Debbie’s Shoes

Growing up with Debbie around has been like one long learning curve

"Because Debbie is different,” people used to say to me when I was younger, whenever Debbie — three years my senior — would just have done something awkward, weird, or downright embarrassing, and I, like any kid, would ask why. Why did she have to be like this? Why couldn’t she just be normal? Why did I have to deal with the stares, the laughter, the discomfort? And this was while Debbie was oblivious to it all.

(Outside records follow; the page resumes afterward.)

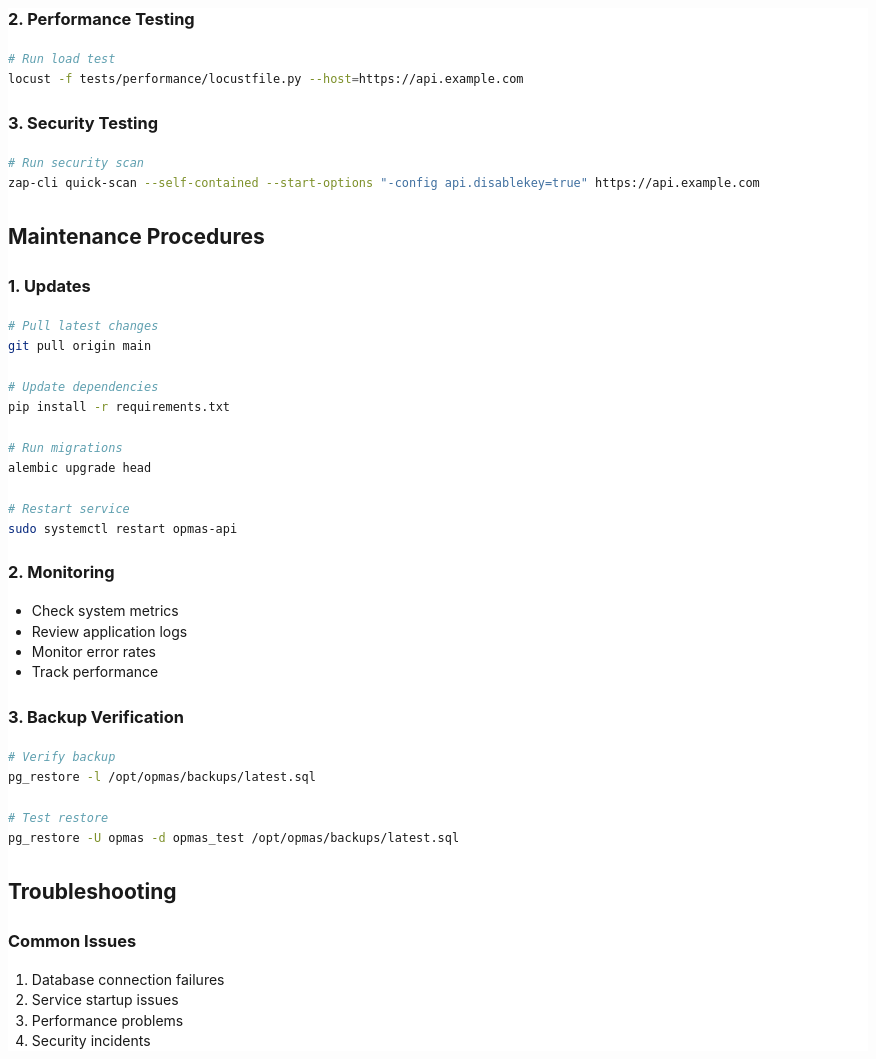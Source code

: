 ### 2. Performance Testing
```bash
# Run load test
locust -f tests/performance/locustfile.py --host=https://api.example.com
```

### 3. Security Testing
```bash
# Run security scan
zap-cli quick-scan --self-contained --start-options "-config api.disablekey=true" https://api.example.com
```

## Maintenance Procedures

### 1. Updates
```bash
# Pull latest changes
git pull origin main

# Update dependencies
pip install -r requirements.txt

# Run migrations
alembic upgrade head

# Restart service
sudo systemctl restart opmas-api
```

### 2. Monitoring
- Check system metrics
- Review application logs
- Monitor error rates
- Track performance

### 3. Backup Verification
```bash
# Verify backup
pg_restore -l /opt/opmas/backups/latest.sql

# Test restore
pg_restore -U opmas -d opmas_test /opt/opmas/backups/latest.sql
```

## Troubleshooting

### Common Issues
1. Database connection failures
2. Service startup issues
3. Performance problems
4. Security incidents
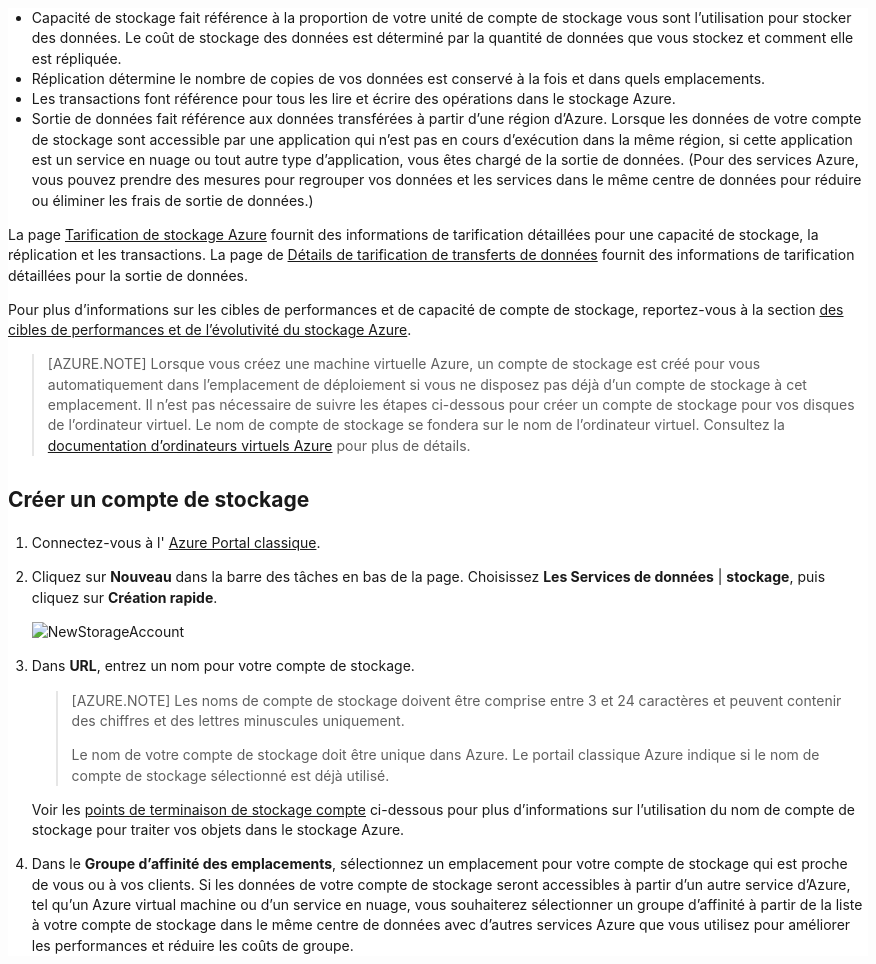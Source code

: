 - Capacité de stockage fait référence à la proportion de votre unité de compte de stockage vous sont l’utilisation pour stocker des données. Le coût de stockage des données est déterminé par la quantité de données que vous stockez et comment elle est répliquée.
- Réplication détermine le nombre de copies de vos données est conservé à la fois et dans quels emplacements.
- Les transactions font référence pour tous les lire et écrire des opérations dans le stockage Azure.
- Sortie de données fait référence aux données transférées à partir d’une région d’Azure. Lorsque les données de votre compte de stockage sont accessible par une application qui n’est pas en cours d’exécution dans la même région, si cette application est un service en nuage ou tout autre type d’application, vous êtes chargé de la sortie de données. (Pour des services Azure, vous pouvez prendre des mesures pour regrouper vos données et les services dans le même centre de données pour réduire ou éliminer les frais de sortie de données.)  

La page [Tarification de stockage Azure](https://azure.microsoft.com/pricing/details/storage) fournit des informations de tarification détaillées pour une capacité de stockage, la réplication et les transactions. La page de [Détails de tarification de transferts de données](https://azure.microsoft.com/pricing/details/data-transfers/) fournit des informations de tarification détaillées pour la sortie de données.

Pour plus d’informations sur les cibles de performances et de capacité de compte de stockage, reportez-vous à la section [des cibles de performances et de l’évolutivité du stockage Azure](storage-scalability-targets.md).

> [AZURE.NOTE] Lorsque vous créez une machine virtuelle Azure, un compte de stockage est créé pour vous automatiquement dans l’emplacement de déploiement si vous ne disposez pas déjà d’un compte de stockage à cet emplacement. Il n’est pas nécessaire de suivre les étapes ci-dessous pour créer un compte de stockage pour vos disques de l’ordinateur virtuel. Le nom de compte de stockage se fondera sur le nom de l’ordinateur virtuel. Consultez la [documentation d’ordinateurs virtuels Azure](https://azure.microsoft.com/documentation/services/virtual-machines/) pour plus de détails.

## <a name="create-a-storage-account"></a>Créer un compte de stockage

1. Connectez-vous à l' [Azure Portal classique](https://manage.windowsazure.com).

2. Cliquez sur **Nouveau** dans la barre des tâches en bas de la page. Choisissez **Les Services de données** | **stockage**, puis cliquez sur **Création rapide**.

    ![NewStorageAccount](./media/storage-create-storage-account-classic-portal/storage_NewStorageAccount.png)

3. Dans **URL**, entrez un nom pour votre compte de stockage.

    > [AZURE.NOTE] Les noms de compte de stockage doivent être comprise entre 3 et 24 caractères et peuvent contenir des chiffres et des lettres minuscules uniquement.
    >  
    > Le nom de votre compte de stockage doit être unique dans Azure. Le portail classique Azure indique si le nom de compte de stockage sélectionné est déjà utilisé.

    Voir les [points de terminaison de stockage compte](#storage-account-endpoints) ci-dessous pour plus d’informations sur l’utilisation du nom de compte de stockage pour traiter vos objets dans le stockage Azure.

4. Dans le **Groupe d’affinité des emplacements**, sélectionnez un emplacement pour votre compte de stockage qui est proche de vous ou à vos clients. Si les données de votre compte de stockage seront accessibles à partir d’un autre service d’Azure, tel qu’un Azure virtual machine ou d’un service en nuage, vous souhaiterez sélectionner un groupe d’affinité à partir de la liste à votre compte de stockage dans le même centre de données avec d’autres services Azure que vous utilisez pour améliorer les performances et réduire les coûts de groupe.
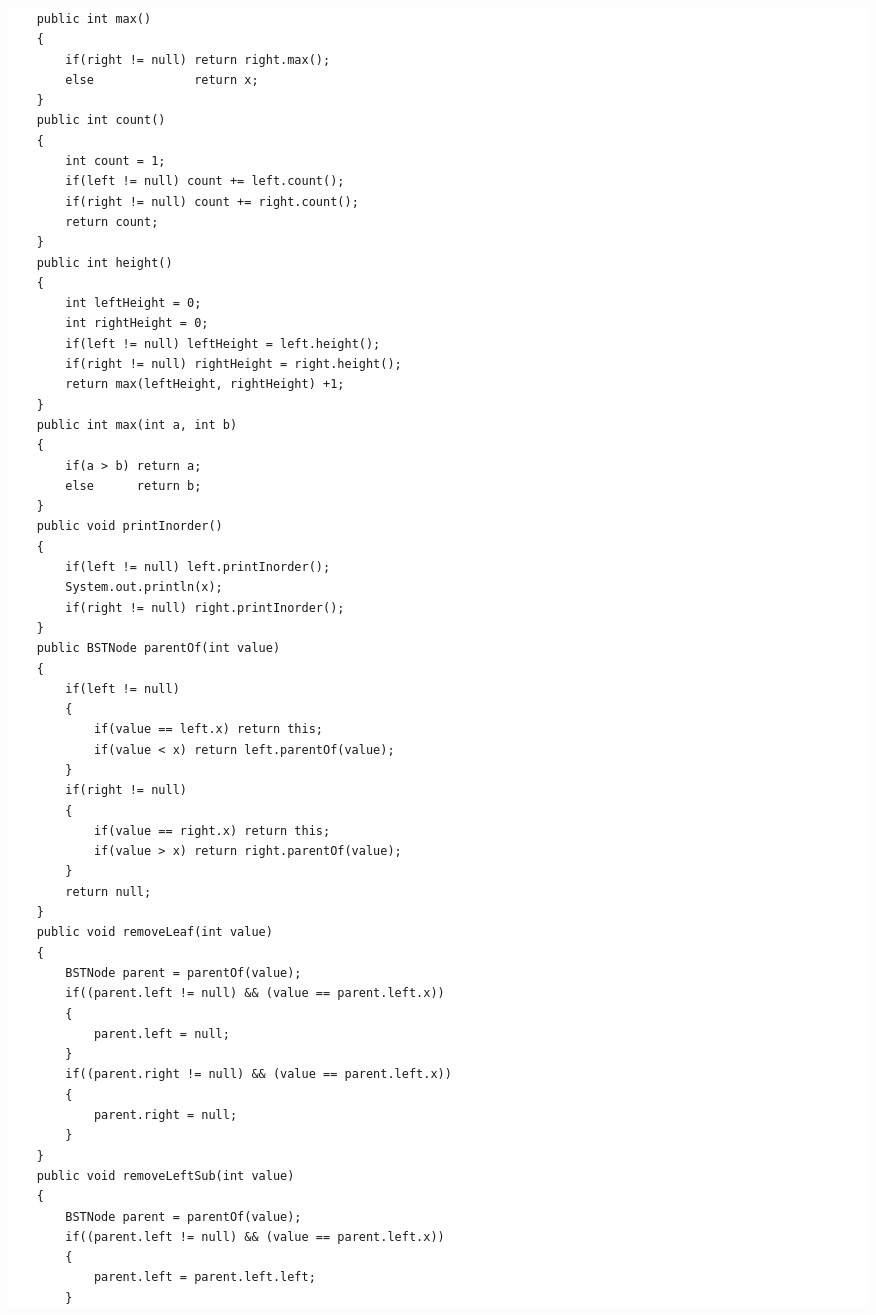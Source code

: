 		public int max()
		{
			if(right != null) return right.max();
			else              return x;
		}
		public int count()
		{
			int count = 1;
			if(left != null) count += left.count();
			if(right != null) count += right.count();
			return count;
		}
		public int height()
		{
			int leftHeight = 0;
			int rightHeight = 0;
			if(left != null) leftHeight = left.height();
			if(right != null) rightHeight = right.height();
			return max(leftHeight, rightHeight) +1;
		}
		public int max(int a, int b)
		{
			if(a > b) return a;
			else      return b;
		}
		public void printInorder()
		{
			if(left != null) left.printInorder();
			System.out.println(x);
			if(right != null) right.printInorder();
		}
		public BSTNode parentOf(int value)
		{
			if(left != null)
			{
				if(value == left.x) return this;
				if(value < x) return left.parentOf(value);
			}
			if(right != null)
			{
				if(value == right.x) return this;
				if(value > x) return right.parentOf(value);
			}
			return null;
		}
		public void removeLeaf(int value)
		{
			BSTNode parent = parentOf(value);
			if((parent.left != null) && (value == parent.left.x))
			{
				parent.left = null;
			}
			if((parent.right != null) && (value == parent.left.x))
			{
				parent.right = null;
			}
		}
		public void removeLeftSub(int value)
		{
			BSTNode parent = parentOf(value);
			if((parent.left != null) && (value == parent.left.x))
			{
				parent.left = parent.left.left;
			}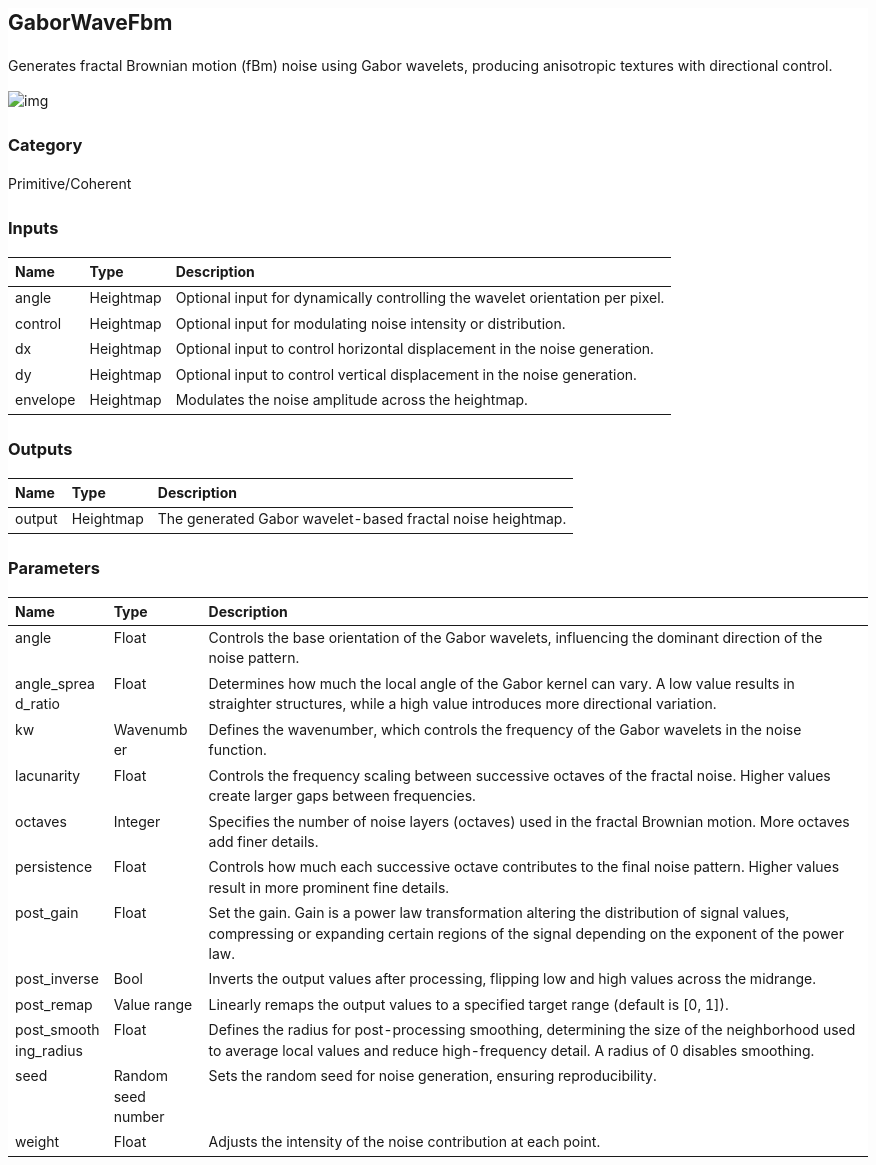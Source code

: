 ## GaborWaveFbm


Generates fractal Brownian motion (fBm) noise using Gabor wavelets, producing anisotropic textures with directional control.

![img](../images/nodes/GaborWaveFbm.png)
### Category


Primitive/Coherent
### Inputs

|Name|Type|Description|
| :--- | :--- | :--- |
|angle|Heightmap|Optional input for dynamically controlling the wavelet orientation per pixel.|
|control|Heightmap|Optional input for modulating noise intensity or distribution.|
|dx|Heightmap|Optional input to control horizontal displacement in the noise generation.|
|dy|Heightmap|Optional input to control vertical displacement in the noise generation.|
|envelope|Heightmap|Modulates the noise amplitude across the heightmap.|

### Outputs

|Name|Type|Description|
| :--- | :--- | :--- |
|output|Heightmap|The generated Gabor wavelet-based fractal noise heightmap.|

### Parameters

|Name|Type|Description|
| :--- | :--- | :--- |
|angle|Float|Controls the base orientation of the Gabor wavelets, influencing the dominant direction of the noise pattern.|
|angle_spread_ratio|Float|Determines how much the local angle of the Gabor kernel can vary. A low value results in straighter structures, while a high value introduces more directional variation.|
|kw|Wavenumber|Defines the wavenumber, which controls the frequency of the Gabor wavelets in the noise function.|
|lacunarity|Float|Controls the frequency scaling between successive octaves of the fractal noise. Higher values create larger gaps between frequencies.|
|octaves|Integer|Specifies the number of noise layers (octaves) used in the fractal Brownian motion. More octaves add finer details.|
|persistence|Float|Controls how much each successive octave contributes to the final noise pattern. Higher values result in more prominent fine details.|
|post_gain|Float|Set the gain. Gain is a power law transformation altering the distribution of signal values, compressing or expanding certain regions of the signal depending on the exponent of the power law.|
|post_inverse|Bool|Inverts the output values after processing, flipping low and high values across the midrange.|
|post_remap|Value range|Linearly remaps the output values to a specified target range (default is [0, 1]).|
|post_smoothing_radius|Float|Defines the radius for post-processing smoothing, determining the size of the neighborhood used to average local values and reduce high-frequency detail. A radius of 0 disables smoothing.|
|seed|Random seed number|Sets the random seed for noise generation, ensuring reproducibility.|
|weight|Float|Adjusts the intensity of the noise contribution at each point.|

Debbie has special needs. She also looks completely normal (when she isn’t having one of her “moments”), and that’s what sometimes makes it so much more challenging. People make allowances for those who look obviously disabled. Debbie never gets that treatment, and as her family, neither do we.
Growing up with Debbie around has been like one long learning curve. Going to school with Debbie, who is two grades above me, is like sitting on a bicycle speeding out of control. On a hairpin bend. On a mountain. In a blizzard. That is, often knowing that something is going to happen, while being completely helpless to stop it.
Okay, enough with the metaphors, true story coming up.
Debbie was in tenth grade, I was in eighth, and unluckily for me, our schools shared a building. Hanging out with my friends during lunch that day, Debbie was the last thing on my mind. Sara, Chava Leah, and I were in the middle of a heated argument about just how calorific store-bought salads are, when Tova, a tenth grader, popped her head around the door. We stopped talking. We weren’t usually paid visits by the cool-tenth-grader demographic, which is what made my stomach sink. What made it plummet even further was how her gaze scanned our too-small classroom and settled on me. She wanted me. That meant something had happened.